PARIS -- Greece's debt crisis is the biggest credibility test the euro zone has faced since the single currency was created.

At stake is whether the 16 countries that share the European Union's currency can make a wayward member with a weak economy take drastic measures to cut its budget deficit without calling in the International Monetary Fund or sparking a social revolt.

This will involve an unprecedented level of EU tutelage over a sovereign state's finances, but without the IMF's leverage of disbursing or withholding loans in tranches.

Europe's policy instruments are blunter and would be economically harmful to apply.

Unless Athens takes swift action to slash spending and raise revenue, it risks costly EU sanctions and further downgrades by credit ratings agencies that would sharply raise its borrowing costs and deepen its economic recession.

EU officials say Greece has only itself to blame.

The country cheated its way into the euro in 2001 by fiddling its statistics and failed to curb its budget shortfall in the boom years. It will have the highest debt level as a proportion of economic output in the euro zone this year.

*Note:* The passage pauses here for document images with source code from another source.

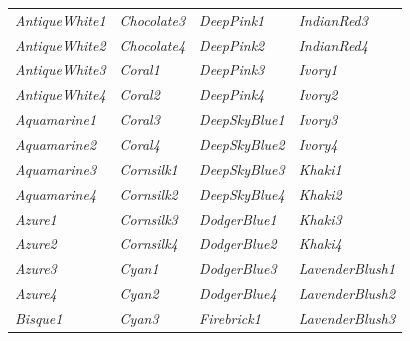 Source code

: \documentclass{article}
\newcommand\myfcolorbox[1]{\fcolorbox{black}{#1}{\phantom{\tiny{color}}} \textit{#1}\quad}
\begin{document}
	\begin{center}
		\begin{tabular}{llll}
			\myfcolorbox{AntiqueWhite1} & \myfcolorbox{Chocolate3} & \myfcolorbox{DeepPink1} & \myfcolorbox{IndianRed3} \\ 
			
			\myfcolorbox{AntiqueWhite2} & \myfcolorbox{Chocolate4} & \myfcolorbox{DeepPink2} & \myfcolorbox{IndianRed4} \\ 
			
			\myfcolorbox{AntiqueWhite3} & \myfcolorbox{Coral1} & \myfcolorbox{DeepPink3} & \myfcolorbox{Ivory1} \\ 
			
			\myfcolorbox{AntiqueWhite4} & \myfcolorbox{Coral2} & \myfcolorbox{DeepPink4} & \myfcolorbox{Ivory2} \\ 
			
			\myfcolorbox{Aquamarine1} & \myfcolorbox{Coral3} & \myfcolorbox{DeepSkyBlue1} & \myfcolorbox{Ivory3} \\
			
			\myfcolorbox{Aquamarine2} & \myfcolorbox{Coral4} & \myfcolorbox{DeepSkyBlue2} & \myfcolorbox{Ivory4} \\
			
			\myfcolorbox{Aquamarine3} & \myfcolorbox{Cornsilk1} & \myfcolorbox{DeepSkyBlue3} & \myfcolorbox{Khaki1} \\
			
			\myfcolorbox{Aquamarine4} & \myfcolorbox{Cornsilk2} & \myfcolorbox{DeepSkyBlue4} & \myfcolorbox{Khaki2} \\
			
			\myfcolorbox{Azure1} & \myfcolorbox{Cornsilk3} & \myfcolorbox{DodgerBlue1} & \myfcolorbox{Khaki3} \\
			
			\myfcolorbox{Azure2} & \myfcolorbox{Cornsilk4} & \myfcolorbox{DodgerBlue2} & \myfcolorbox{Khaki4} \\
			
			\myfcolorbox{Azure3} & \myfcolorbox{Cyan1} & \myfcolorbox{DodgerBlue3} & \myfcolorbox{LavenderBlush1} \\
			
			\myfcolorbox{Azure4} & \myfcolorbox{Cyan2} & \myfcolorbox{DodgerBlue4} & \myfcolorbox{LavenderBlush2} \\
			
			\myfcolorbox{Bisque1} & \myfcolorbox{Cyan3} & \myfcolorbox{Firebrick1} & \myfcolorbox{LavenderBlush3} \\
			

\end{tabular}
\end{center}
\end{document}
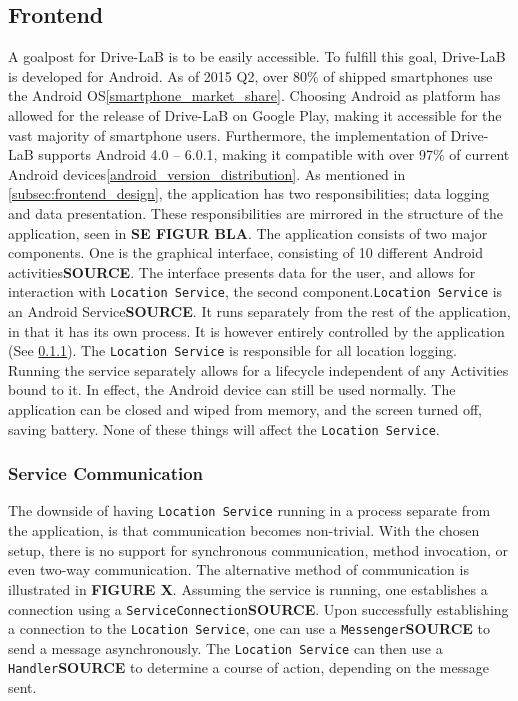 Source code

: \subsection{Frontend}\label{subsec:frontend_implementation}
A goalpost for Drive-LaB is to be easily accessible. To fulfill this goal, Drive-LaB is developed for Android. As of 2015 Q2, over 80\% of shipped smartphones use the Android OS\ref{smartphone_market_share}. Choosing Android as platform has allowed for the release of Drive-LaB on Google Play, making it accessible for the vast majority of smartphone users. Furthermore, the implementation of Drive-LaB supports Android 4.0 – 6.0.1, making it compatible with over 97\% of current Android devices\ref{android_version_distribution}.
As mentioned in \ref{subsec:frontend_design}, the application has two responsibilities; data logging and data presentation. These responsibilities are mirrored in the structure of the application, seen in \textbf{SE FIGUR BLA}. The application consists of two major components. One is the graphical interface, consisting of 10 different Android activities\textbf{SOURCE}. The interface presents data for the user, and allows for interaction with \texttt{Location Service}, the second component.\texttt{Location Service} is an Android Service\textbf{SOURCE}. It runs separately from the rest of the application, in that it has its own process. It is however entirely controlled by the application (See \ref{subsubsec:service_communication}). The \texttt{Location Service} is responsible for all location logging. Running the service separately allows for a lifecycle independent of any Activities bound to it. In effect, the Android device can still be used normally. The application can be closed and wiped from memory, and the screen turned off, saving battery. None of these things will affect the \texttt{Location Service}.

\subsubsection{Service Communication}\label{subsubsec:service_communication}
The downside of having \texttt{Location Service} running in a process separate from the application, is that communication becomes non-trivial. With the chosen setup, there is no support for synchronous communication, method invocation, or even two-way communication. The alternative method of communication is illustrated in \textbf{FIGURE X}. Assuming the service is running, one establishes a connection using a \texttt{ServiceConnection}\textbf{SOURCE}. Upon successfully establishing a connection to the \texttt{Location Service}, one can use a \texttt{Messenger}\textbf{SOURCE} to send a message asynchronously. The \texttt{Location Service} can then use a \texttt{Handler}\textbf{SOURCE} to determine a course of action, depending on the message sent.

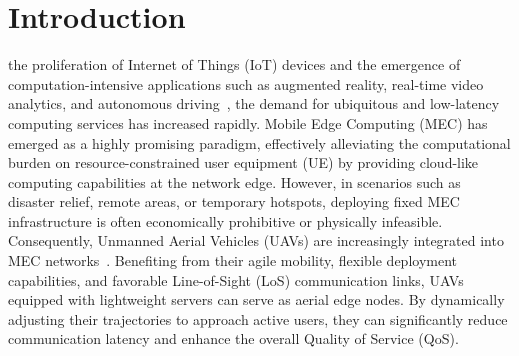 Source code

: \documentclass[journal]{IEEEtran}
\begin{document}
%
\IEEEpeerreviewmaketitle



\section{Introduction}
% 
% 
% 
% 
 the proliferation of Internet of Things (IoT) devices and the emergence of computation-intensive applications such as augmented reality, real-time video analytics, and autonomous driving~\cite{wang2023wpmec_survey, 
ning2025joint_data}, the demand for ubiquitous and low-latency computing services has increased rapidly. Mobile Edge Computing (MEC) has emerged as a highly promising paradigm, effectively alleviating the computational burden on resource-constrained user equipment (UE) by providing cloud-like computing capabilities at the network edge. However, in scenarios such as disaster relief, remote areas, or temporary hotspots, deploying fixed MEC infrastructure is often economically prohibitive or physically infeasible. Consequently, Unmanned Aerial Vehicles (UAVs) are increasingly integrated into MEC networks~\cite{zeng2019energy,wu2018joint, hao2024joint_tmc}. Benefiting from their agile mobility, flexible deployment capabilities, and favorable Line-of-Sight (LoS) communication links, UAVs equipped with lightweight servers can serve as aerial edge nodes. By dynamically adjusting their trajectories to approach active users, they can significantly reduce communication latency and enhance the overall Quality of Service (QoS).
\end{document}
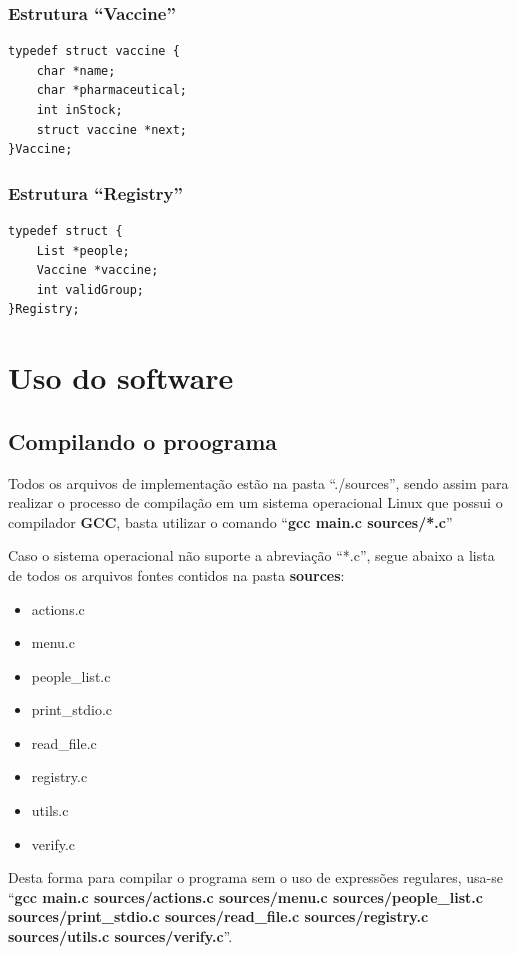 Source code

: \documentclass[12pt, a4paper]{article}
\begin{document}
\subsubsection{Estrutura ``Vaccine''}\label{Estrutura ``Vaccine''}
\begin{lstlisting}
typedef struct vaccine {
    char *name;
    char *pharmaceutical;
    int inStock;
    struct vaccine *next;
}Vaccine;
\end{lstlisting}
\subsubsection{Estrutura ``Registry''}\label{Estrutura ``Registry''}
\begin{lstlisting}
typedef struct {
    List *people;
    Vaccine *vaccine;
    int validGroup;
}Registry;
\end{lstlisting}
\cleardoublepage
\section{Uso do software}\label{Uso do software}
\subsection{Compilando o proograma}\label{Compilando o proograma}
Todos os arquivos de implementação estão na pasta ``./sources'', sendo assim para realizar o processo de compilação em um sistema operacional Linux que possui o compilador \textbf{GCC}, basta utilizar o comando ``\textbf{gcc main.c sources/*.c}''

Caso o sistema operacional não suporte a abreviação ``*.c'', segue abaixo a lista de todos os arquivos fontes contidos na pasta \textbf{sources}:
\begin{itemize}
    \item actions.c
    \item menu.c
    \item people\_list.c
    \item print\_stdio.c
    \item read\_file.c
    \item registry.c
    \item utils.c
    \item verify.c
\end{itemize}

Desta forma para compilar o programa sem o uso de expressões regulares, usa-se ``\textbf{gcc main.c sources/actions.c sources/menu.c sources/people\_list.c sources/print\_stdio.c sources/read\_file.c sources/registry.c sources/utils.c sources/verify.c}''.
\end{document}
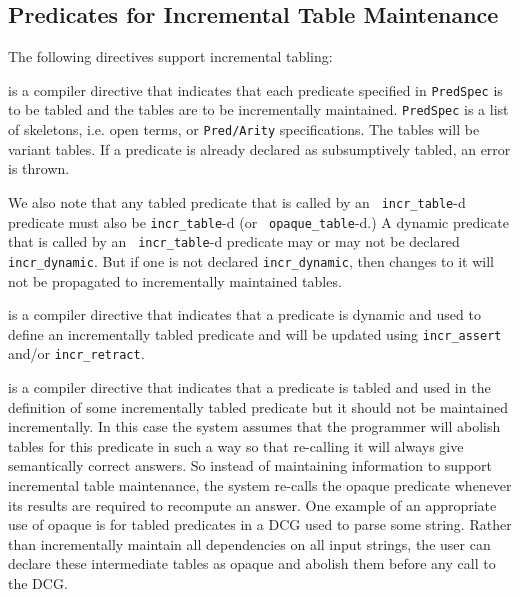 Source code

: \subsection{Predicates for Incremental Table Maintenance}

The following directives support incremental tabling:

\begin{description}
is a compiler directive that indicates that each predicate specified
in {\tt PredSpec} is to be tabled and the tables are to be
incrementally maintained.  {\tt PredSpec} is a list of skeletons,
i.e. open terms, or {\tt Pred/Arity} specifications.  The tables will
be variant tables.  If a predicate is already declared as
subsumptively tabled, an error is thrown.

We also note that any tabled predicate that is called by an {\tt
incr\_table}-d predicate must also be {\tt incr\_table}-d (or {\tt
opaque\_table}-d.)  A dynamic predicate that is called by an {\tt
incr\_table}-d predicate may or may not be declared {\tt
incr\_dynamic}.  But if one is not declared {\tt incr\_dynamic}, then
changes to it will not be propagated to incrementally maintained
tables.

is a compiler directive that indicates that a predicate is dynamic and
used to define an incrementally tabled predicate and will be updated
using {\tt incr\_assert} and/or {\tt incr\_retract}.  

is a compiler directive that indicates that a predicate is tabled and
used in the definition of some incrementally tabled predicate but it
should not be maintained incrementally.  In this case the system
assumes that the programmer will abolish tables for this predicate in
such a way so that re-calling it will always give semantically correct
answers.  So instead of maintaining information to support incremental
table maintenance, the system re-calls the opaque predicate whenever
its results are required to recompute an answer.  One example of an
appropriate use of opaque is for tabled predicates in a DCG used to
parse some string.  Rather than incrementally maintain all
dependencies on all input strings, the user can declare these
intermediate tables as opaque and abolish them before any call to the
DCG.

\end{description}


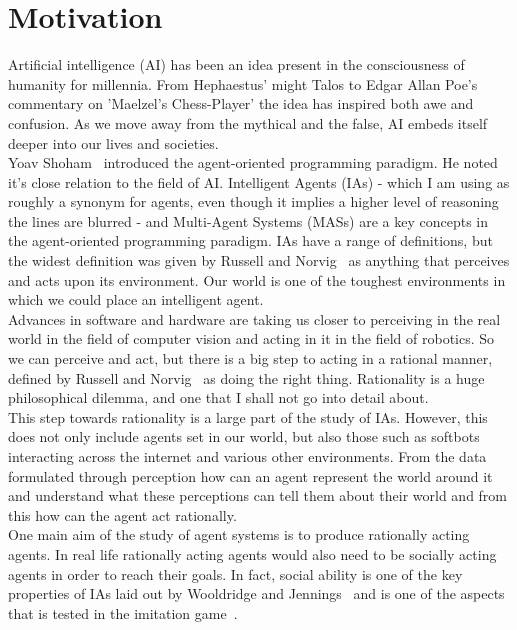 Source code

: \documentclass[]{final_report}
\begin{document}
\section{Motivation}
Artificial intelligence (AI) has been an idea present in the consciousness of humanity for millennia. From Hephaestus' might Talos to Edgar Allan Poe's commentary on 'Maelzel's Chess-Player' the idea has inspired both awe and confusion. As we move away from the mythical and the false, AI embeds itself deeper into our lives and societies.\\
Yoav Shoham~\cite{shoham1993agent} introduced the agent-oriented programming paradigm. He noted it's close relation to the field of AI. Intelligent Agents (IAs) - which I am using as roughly a synonym for agents, even though it implies a higher level of reasoning the lines are blurred - and Multi-Agent Systems (MASs) are a key concepts in the agent-oriented programming paradigm. IAs have a range of definitions, but the widest definition was given by Russell and Norvig~\cite{russell2016artificial} as anything that perceives and acts upon its environment. Our world is one of the toughest environments in which we could place an intelligent agent.\\
Advances in software and hardware are taking us closer to perceiving in the real world in the field of computer vision and acting in it in the field of robotics. So we can perceive and act, but there is a big step to acting in a rational manner, defined by Russell and Norvig~\cite{russell2016artificial} as doing the right thing. Rationality is a huge philosophical dilemma, and one that I shall not go into detail about.\\
This step towards rationality is a large part of the study of IAs. However, this does not only include agents set in our world, but also those such as softbots interacting across the internet and various other environments. From the data formulated through perception how can an agent represent the world around it and understand what these perceptions can tell them about their world and from this how can the agent act rationally.\\
One main aim of the study of agent systems is to produce rationally acting agents. In real life rationally acting agents would also need to be socially acting agents in order to reach their goals. In fact, social ability is one of the key properties of IAs laid out by Wooldridge and Jennings~\cite{wooldridge_jennings_1995} and is one of the aspects that is tested in the imitation game~\cite{machinery1950computing}.\\
\end{document}
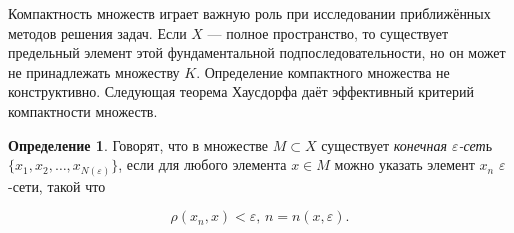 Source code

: \documentclass[12pt,a4paper,titlepage,oneside]{book}
\theoremstyle{definition}
\newtheorem*{definition}{Определение}
\theoremstyle{plain}
\theoremstyle{break}
\theoremstyle{remark}
\theoremstyle{remark}
\theoremstyle{remark}
\theoremstyle{remark}
\theoremstyle{plain}
\theoremstyle{plain}
\begin{document}
Компактность множеств играет важную роль при исследовании приближённых методов решения задач.
Если $X$ --- полное пространство, то существует предельный элемент этой фундаментальной подпоследовательности, но он может не принадлежать множеству $K$.
Определение компактного множества не конструктивно. Следующая теорема Хаусдорфа даёт эффективный критерий компактности множеств.

\begin{definition}
Говорят, что в множестве $M \subset X$ существует \textit{конечная $\varepsilon$-сет}ь $\lbrace x_1,x_2,\ldots,x_{N(\varepsilon)} \rbrace$, если для любого элемента $x \in M$ можно указать элемент $x_n$ $\varepsilon$-сети, такой что

$$
\rho(x_n, x) < \varepsilon \mbox{, } n=n(x,\varepsilon).
$$

\end{definition}
\end{document}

Years of concealment led to last October's admission by the newly elected Socialist government that the 2009 deficit would be a stunning 12.7 percent of gross domestic product, more than twice the level forecast by its conservative predecessor.

“Because of the history, there is not much sympathy out there for Greece,” said a European Commission official involved in the drive to enforce fiscal discipline. “There is a very strong determination to apply the rules.”

Prime Minister George Papandreou has promised to bring the deficit down to the EU ceiling of 3 percent of GDP in 2012, starting with a giant cut of four percentage points this year.

But financial markets and many EU officials don't believe he can achieve that based on budget plans announced so far and are pressuring Athens to make deeper spending cuts.

The government is due to submit a new three-year fiscal plan to the European Commission this month and EU finance ministers are likely to issue a virtual ultimatum in mid-February giving Greece four months to take corrective action or face sanctions.

Papandreou has so far rejected market pressure to cut public sector wages and pensions, which he fears would trigger social unrest in a country with a tradition of violent protest.

The government has said it will propose a pensions reform to parliament in April and a corrective budget if needed.